Improved Regret Bounds for Thompson Sampling in Linear Quadratic Control

International Conference on Machine Learning (ICML)

By: Marc Abeille, Alessandro Lazaric

Abstract

Thompson sampling (TS) is an effective approach to trade off exploration and exploration in reinforcement learning. Despite its empirical success and recent advances, its theoretical analysis is often limited to the Bayesian setting, finite state-action spaces, or finite-horizon problems. In this paper, we study an instance of TS in the challenging setting of the infinite-horizon linear quadratic (LQ) control, which models problems with continuous state-action variables, linear dynamics, and quadratic cost. In particular, we analyze the regret in the frequentist sense (i.e., for a fixed unknown environment) in one-dimensional systems.
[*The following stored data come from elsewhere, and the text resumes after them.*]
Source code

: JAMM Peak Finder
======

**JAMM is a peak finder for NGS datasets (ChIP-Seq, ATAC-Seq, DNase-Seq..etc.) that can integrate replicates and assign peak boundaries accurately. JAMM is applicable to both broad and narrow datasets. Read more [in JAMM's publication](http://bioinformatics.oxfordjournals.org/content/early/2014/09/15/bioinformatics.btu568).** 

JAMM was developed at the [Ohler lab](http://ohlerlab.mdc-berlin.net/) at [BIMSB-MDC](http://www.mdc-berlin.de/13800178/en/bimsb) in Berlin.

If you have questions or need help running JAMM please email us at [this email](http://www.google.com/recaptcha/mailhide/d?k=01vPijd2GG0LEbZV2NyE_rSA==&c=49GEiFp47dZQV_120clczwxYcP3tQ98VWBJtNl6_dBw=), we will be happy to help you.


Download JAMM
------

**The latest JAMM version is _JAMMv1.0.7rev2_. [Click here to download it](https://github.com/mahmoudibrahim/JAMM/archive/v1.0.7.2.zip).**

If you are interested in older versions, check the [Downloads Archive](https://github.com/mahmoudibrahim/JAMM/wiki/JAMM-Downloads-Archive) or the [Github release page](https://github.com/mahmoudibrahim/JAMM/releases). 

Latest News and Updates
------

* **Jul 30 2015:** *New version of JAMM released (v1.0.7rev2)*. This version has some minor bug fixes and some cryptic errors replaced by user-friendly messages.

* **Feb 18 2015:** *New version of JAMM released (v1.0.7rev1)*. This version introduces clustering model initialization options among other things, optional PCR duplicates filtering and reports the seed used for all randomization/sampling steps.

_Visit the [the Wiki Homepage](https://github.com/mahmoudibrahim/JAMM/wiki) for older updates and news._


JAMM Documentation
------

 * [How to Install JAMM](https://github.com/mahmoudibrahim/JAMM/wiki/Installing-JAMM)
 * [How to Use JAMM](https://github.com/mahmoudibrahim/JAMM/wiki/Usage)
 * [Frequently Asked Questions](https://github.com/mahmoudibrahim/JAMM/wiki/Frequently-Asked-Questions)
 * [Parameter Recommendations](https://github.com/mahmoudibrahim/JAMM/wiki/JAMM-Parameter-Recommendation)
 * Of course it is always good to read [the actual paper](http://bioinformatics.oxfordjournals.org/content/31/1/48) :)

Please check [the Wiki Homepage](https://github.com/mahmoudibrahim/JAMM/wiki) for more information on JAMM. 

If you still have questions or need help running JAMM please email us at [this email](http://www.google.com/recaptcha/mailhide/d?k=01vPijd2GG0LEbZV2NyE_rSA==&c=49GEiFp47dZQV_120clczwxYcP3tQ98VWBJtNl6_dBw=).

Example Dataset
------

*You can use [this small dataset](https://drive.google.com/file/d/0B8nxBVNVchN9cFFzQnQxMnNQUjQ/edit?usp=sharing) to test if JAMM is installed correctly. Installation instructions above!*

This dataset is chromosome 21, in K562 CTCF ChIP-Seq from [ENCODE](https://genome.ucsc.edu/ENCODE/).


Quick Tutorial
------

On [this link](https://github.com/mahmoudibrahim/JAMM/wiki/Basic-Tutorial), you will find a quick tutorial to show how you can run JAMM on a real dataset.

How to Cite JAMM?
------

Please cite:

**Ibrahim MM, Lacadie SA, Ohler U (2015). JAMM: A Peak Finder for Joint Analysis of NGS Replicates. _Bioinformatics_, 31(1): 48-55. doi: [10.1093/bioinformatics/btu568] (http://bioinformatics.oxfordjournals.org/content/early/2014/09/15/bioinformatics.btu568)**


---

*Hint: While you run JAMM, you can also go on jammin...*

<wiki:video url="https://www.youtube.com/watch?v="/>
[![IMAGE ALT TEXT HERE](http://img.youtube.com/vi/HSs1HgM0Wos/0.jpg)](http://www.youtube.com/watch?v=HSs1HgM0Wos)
We derive the first O(√T) frequentist regret bound for this problem, thus significantly improving the O(T 2/3) bound of Abeille & Lazaric (2017) and matching the frequentist performance derived by Abbasi-Yadkori & Szepesvári (2011) for an optimistic approach and the Bayesian result of Ouyang et al. (2017). We obtain this result by developing a novel bound on the regret due to policy switches, which holds for LQ systems of any dimensionality and it allows updating the parameters and the policy at each step, thus overcoming previous limitations due to lazy updates. Finally, we report numerical simulations supporting the conjecture that our result extends to multi-dimensional systems.